Karl-Ludwig von Wendt: Das Dilemma des Innovators

Gerade erfolgreichen Unternehmen fällt es oft schwer, ihren Marktvorsprung zu halten und innovativ zu bleiben. Die naheliegende Erklärung liest man überall: Erfolg macht träge und selbstgefällig, die Manager ruhen sich zu oft auf ihren Lorbeeren aus und verschlafen die Markttrends. Doch so einfach ist es nicht.

In den Neunzigerjahren untersuchte der Harvard-Professor Clayton Christensen die Markveränderungen bei Computer-Festplatten. Er stellte fest, dass es innerhalb weniger Jahrzehnte mehrere technologische Umbrüche gegeben hatte. Jedes Mal waren es nicht die etablierten Marktführer, sondern bis dahin unbekannte Start-Ups, die die neue Generation erfolgreich einführten und damit den Markt aufrollten. Christensen stellte jedoch verblüfft fest, dass es stets die etablierten Marktführer waren, die die neue Technologie als erste entwickelt hatten. Statt sie jedoch aktiv zu vermarkten, agierten sie zurückhaltend, verschenkten ihren Vorsprung und überließen schließlich anderen das Terrain, was am Ende in vielen Fällen zur Pleite des ehemaligen Marktführers führte.

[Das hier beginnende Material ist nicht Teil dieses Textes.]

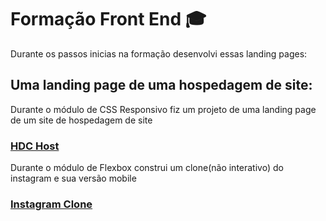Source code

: # Formação Front End 🎓
Durante os passos inicias na formação desenvolvi essas landing pages:

## Uma landing page de uma hospedagem de site:

Durante o módulo de CSS Responsivo fiz um projeto de uma landing page de um site de hospedagem de site
### [HDC Host](https://wagnernazarios.github.io/formacao-front-end/7%20-%203%C2%BA%20projeto%20HDC%20Host/index.html)

Durante o módulo de Flexbox construi um clone(não interativo) do instagram e sua versão mobile 
### [Instagram Clone](https://wagnernazarios.github.io/formacao-front-end/7%20-%203%C2%BA%20projeto%20HDC%20Host/index.html)

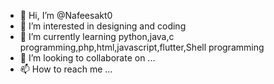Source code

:- 👋 Hi, I’m @Nafeesakt0
- 👀 I’m interested in designing and coding 
- 🌱 I’m currently learning python,java,c programming,php,html,javascript,flutter,Shell programming 
- 💞️ I’m looking to collaborate on ...
- 📫 How to reach me ...

<!---
Nafeesa0/Nafeesa0 is a ✨ special ✨ repository because its `README.md` (this file) appears on your GitHub profile.
You can click the Preview link to take a look at your changes.
--->
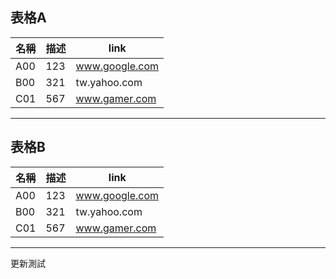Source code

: ## 表格A
|名稱|描述|link|
|----|----|----|
|A00|123|www.google.com|
|B00|321|tw.yahoo.com|
|C01|567|www.gamer.com|


---

## 表格B
|名稱|描述|link|
|----|----|----|
|A00|123|www.google.com|
|B00|321|tw.yahoo.com|
|C01|567|www.gamer.com|

---

更新測試
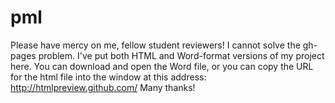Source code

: # pml
Please have mercy on me, fellow student reviewers! I cannot solve the gh-pages problem. I've put both HTML and Word-format versions of my project here. You can download and open the Word file, or you can copy the URL for the html file into the window at this address:
http://htmlpreview.github.com/
Many thanks!
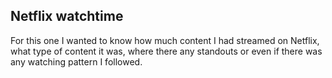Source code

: ## Netflix watchtime
For this one I wanted to know how much content I had streamed on Netflix, what type of content it was, where there any standouts or even if there was any watching pattern I followed. 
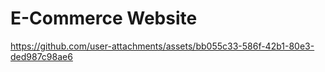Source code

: # E-Commerce Website


https://github.com/user-attachments/assets/bb055c33-586f-42b1-80e3-ded987c98ae6

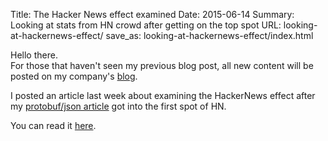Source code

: Title: The Hacker News effect examined
Date: 2015-06-14
Summary: Looking at stats from HN crowd after getting on the top spot
URL: looking-at-hackernews-effect/
save_as: looking-at-hackernews-effect/index.html

Hello there.  
For those that haven't seen my previous blog post, all new content will be posted on my company's [blog](https://blog.wearewizards.io/).  

I posted an article last week about examining the HackerNews effect after my [protobuf/json article](https://blog.wearewizards.io/using-protobuf-instead-of-json-to-communicate-with-a-frontend) got into the first spot of HN.
  
You can read it [here](https://blog.wearewizards.io/the-hacker-news-effect-examined).

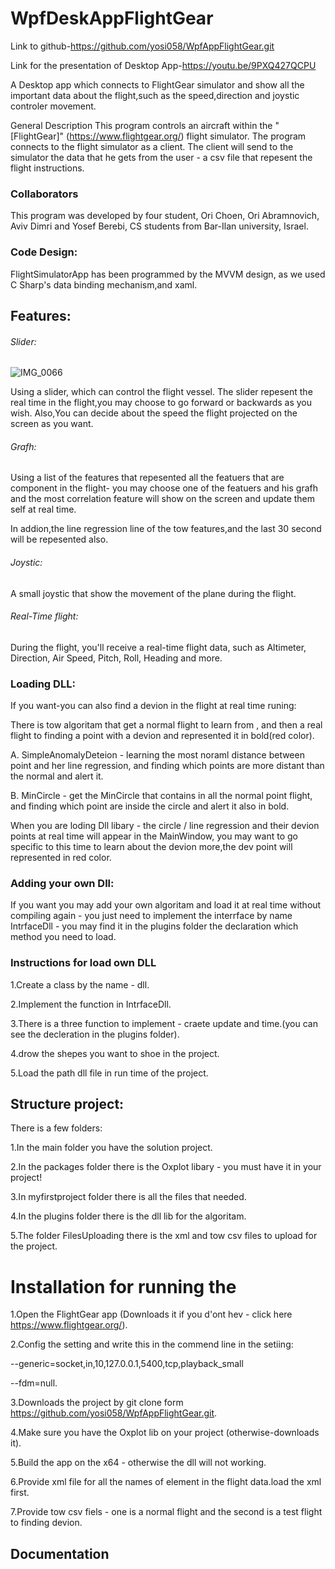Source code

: # WpfDeskAppFlightGear
Link to github-https://github.com/yosi058/WpfAppFlightGear.git

Link for the presentation of Desktop App-https://youtu.be/9PXQ427QCPU

A Desktop app which connects to FlightGear simulator and show all the important data about the flight,such as the speed,direction and joystic controler movement.

General Description
This program controls an aircraft within the "[FlightGear]" (https://www.flightgear.org/) flight simulator. The program connects to the flight 
simulator as a client.
The client will send to the simulator the data that he gets from the user - a csv file that repesent the flight instructions.

### Collaborators
This program was developed by four student, Ori Choen, Ori Abramnovich, Aviv Dimri and Yosef Berebi, CS students from Bar-Ilan university, Israel.

### Code Design:
FlightSimulatorApp has been programmed by the MVVM design, as we used C Sharp's data binding mechanism,and xaml.

## Features:
###### Slider:
![IMG_0066](https://user-images.githubusercontent.com/80414213/114616969-327a8700-9cb0-11eb-90b1-b596e8b3bbf6.jpeg)

Using a slider, which can control the flight vessel. The slider repesent the real time in the flight,you may choose to go forward or backwards as you wish.
Also,You can decide about the speed the flight projected on the screen as you want.

###### Grafh:

Using a list of the features that repesented all the featuers that are component in the flight-
you may choose one of the featuers and his grafh and the most correlation feature will show on the screen and update them self at real time.

In addion,the line regression line of the tow features,and the last 30 second will be repesented also.

###### Joystic:
A small joystic that show the movement of the plane during the flight.

###### Real-Time flight:
During the flight, you'll receive a real-time flight data, such as Altimeter, Direction, Air Speed, Pitch, Roll, Heading and more.

### Loading DLL:

If you want-you can also find a devion in the flight at real time runing:

There is tow algoritam that get a normal flight to learn from , and then a real flight to finding a point with a devion and represented it in bold(red color).

A. SimpleAnomalyDeteion - learning the most noraml distance between point and her line regression, and finding which points 
are more distant than the normal and alert it.

B. MinCircle - get the MinCircle that contains in all the normal point flight, and finding which point are inside the circle and alert it also in bold.

When you are loding Dll libary - the circle / line regression and their devion points at real time will appear in the MainWindow,
you may want to go specific to this time to learn about the devion more,the dev point will represented in red color.

### Adding your own Dll:

If you want you may add your own algoritam and load it at real time without compiling again - you just need to implement the interrface  by name IntrfaceDll - 
you may find it in the plugins folder the declaration which method you need to load.

### Instructions for load own DLL
1.Create a class by the name - dll.

2.Implement the function in IntrfaceDll.

3.There is a three function to implement - craete update and time.(you  can see the decleration in the plugins folder).

4.drow the shepes you want to shoe in the project.

5.Load the path dll file in run time of the project.

## Structure project:
There is a few folders:

1.In the main folder you have the solution project.

2.In the packages folder there is the Oxplot libary - you must have it in your project!

3.In myfirstproject folder there is all the files that needed.

4.In the plugins folder there is the dll lib for the algoritam.

5.The folder FilesUploading there is the xml and tow csv files to upload for the project.


# Installation for running the 
1.Open the FlightGear app (Downloads it if you d'ont hev - click here https://www.flightgear.org/).

2.Config the setting and write this in the commend line in the setiing:

--generic=socket,in,10,127.0.0.1,5400,tcp,playback_small

--fdm=null.

3.Downloads the project by git clone form https://github.com/yosi058/WpfAppFlightGear.git.

4.Make sure you have the Oxplot lib on your project (otherwise-downloads it).

5.Build the app on the x64 - otherwise the dll will not working.

6.Provide xml file for all the names of element in the flight data.load the xml first.

7.Provide tow csv fiels - one is a normal flight and the second is a test flight to finding devion.


## Documentation


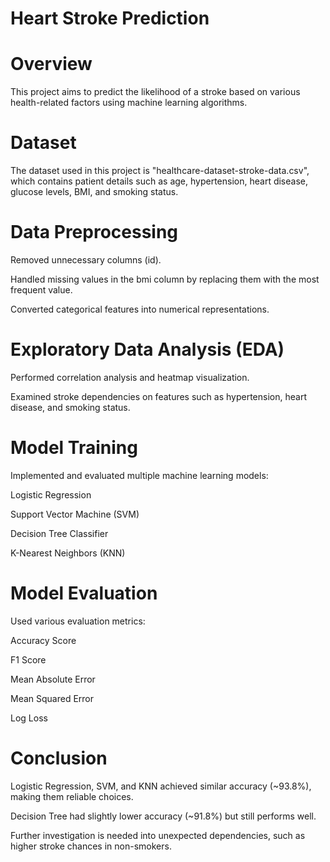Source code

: # Heart Stroke Prediction
# Overview
This project aims to predict the likelihood of a stroke based on various health-related factors using machine learning algorithms.

# Dataset
The dataset used in this project is "healthcare-dataset-stroke-data.csv", which contains patient details such as age, hypertension, heart disease, glucose levels, BMI, and smoking status.

# Data Preprocessing
Removed unnecessary columns (id).

Handled missing values in the bmi column by replacing them with the most frequent value.

Converted categorical features into numerical representations.

# Exploratory Data Analysis (EDA)
Performed correlation analysis and heatmap visualization.

Examined stroke dependencies on features such as hypertension, heart disease, and smoking status.

# Model Training
Implemented and evaluated multiple machine learning models:

Logistic Regression

Support Vector Machine (SVM)

Decision Tree Classifier

K-Nearest Neighbors (KNN)

# Model Evaluation
Used various evaluation metrics:

Accuracy Score

F1 Score

Mean Absolute Error

Mean Squared Error

Log Loss

# Conclusion
Logistic Regression, SVM, and KNN achieved similar accuracy (~93.8%), making them reliable choices.

Decision Tree had slightly lower accuracy (~91.8%) but still performs well.

Further investigation is needed into unexpected dependencies, such as higher stroke chances in non-smokers.
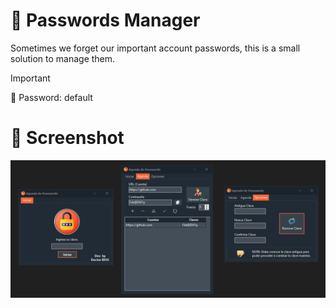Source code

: # :police_officer: Passwords Manager

Sometimes we forget our important account passwords, this is a small solution to manage them.</br>

> [!IMPORTANT]
> :key: Password:  default

# :camera_flash: Screenshot
<div align="center">
  <img src="https://github.com/DoctorBIOS1990/passwords-manager/blob/main/Screenshoot/ScreenShot.png">
</div>
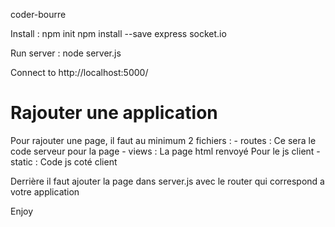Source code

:coder-bourre

Install : 
npm init
npm install --save express socket.io

Run server : 
node server.js

Connect to http://localhost:5000/


# Rajouter une application
Pour rajouter une page, il faut au minimum 2 fichiers : 
	- routes : Ce sera le code serveur pour la page
	- views : La page html renvoyé
Pour le js client
	- static : Code js coté client

Derrière il faut ajouter la page dans server.js avec le router qui correspond a votre application

Enjoy
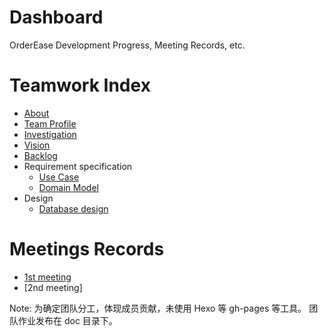# Dashboard
OrderEase Development Progress, Meeting Records, etc.

# Teamwork Index

- [About](./about.md)
- [Team Profile](./teamProfile.md)
- [Investigation](./investigation.md)
- [Vision](./vision.md)
- [Backlog](./backlog.md)
- Requirement specification
  - [Use Case](./useCase.md)
  - [Domain Model](./domainModel.md)
- Design
  - [Database design](./databaseDesign.md)

# Meetings Records

- [1st meeting](./meeting/inception.md)
- [2nd meeting]


Note:
为确定团队分工，体现成员贡献，未使用 Hexo 等 gh-pages 等工具。
团队作业发布在 doc 目录下。

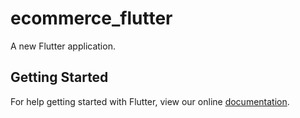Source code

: # ecommerce_flutter

A new Flutter application.

## Getting Started

For help getting started with Flutter, view our online
[documentation](https://flutter.io/).
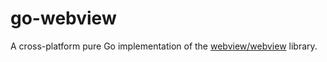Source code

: # go-webview

A cross-platform pure Go implementation of the [webview/webview](https://github.com/webview/webview) library.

Christensen dehnte seine Untersuchung auf andere Branchen aus und fand dasselbe Phänomen in so unterschiedlichen Märkten wie Motorrädern, Baggern und sogar Stahlwerken. Er nannte es „Das Dilemma des Innovators“ und schrieb darüber ein Buch, das ich jedem Verlags- und Buchhandelsmanager auf den Nachtschrank wünsche.

Die Essenz seiner Erkenntnis lautet: Es gibt zwei verschiedene Kategorien von Innovationen – „erhaltende“, die die bisherigen Kundenbedürfnisse besser erfüllen, und „disruptive“, die neue Kundenbedürfnisse schaffen oder erschließen. Ging es um erhaltende Innovationen, hatten die jeweiligen Marktführer fast immer die Nase vorn. Bei disruptiven Innovationen dagegen waren es stets neue Anbieter, die den Markt eroberten.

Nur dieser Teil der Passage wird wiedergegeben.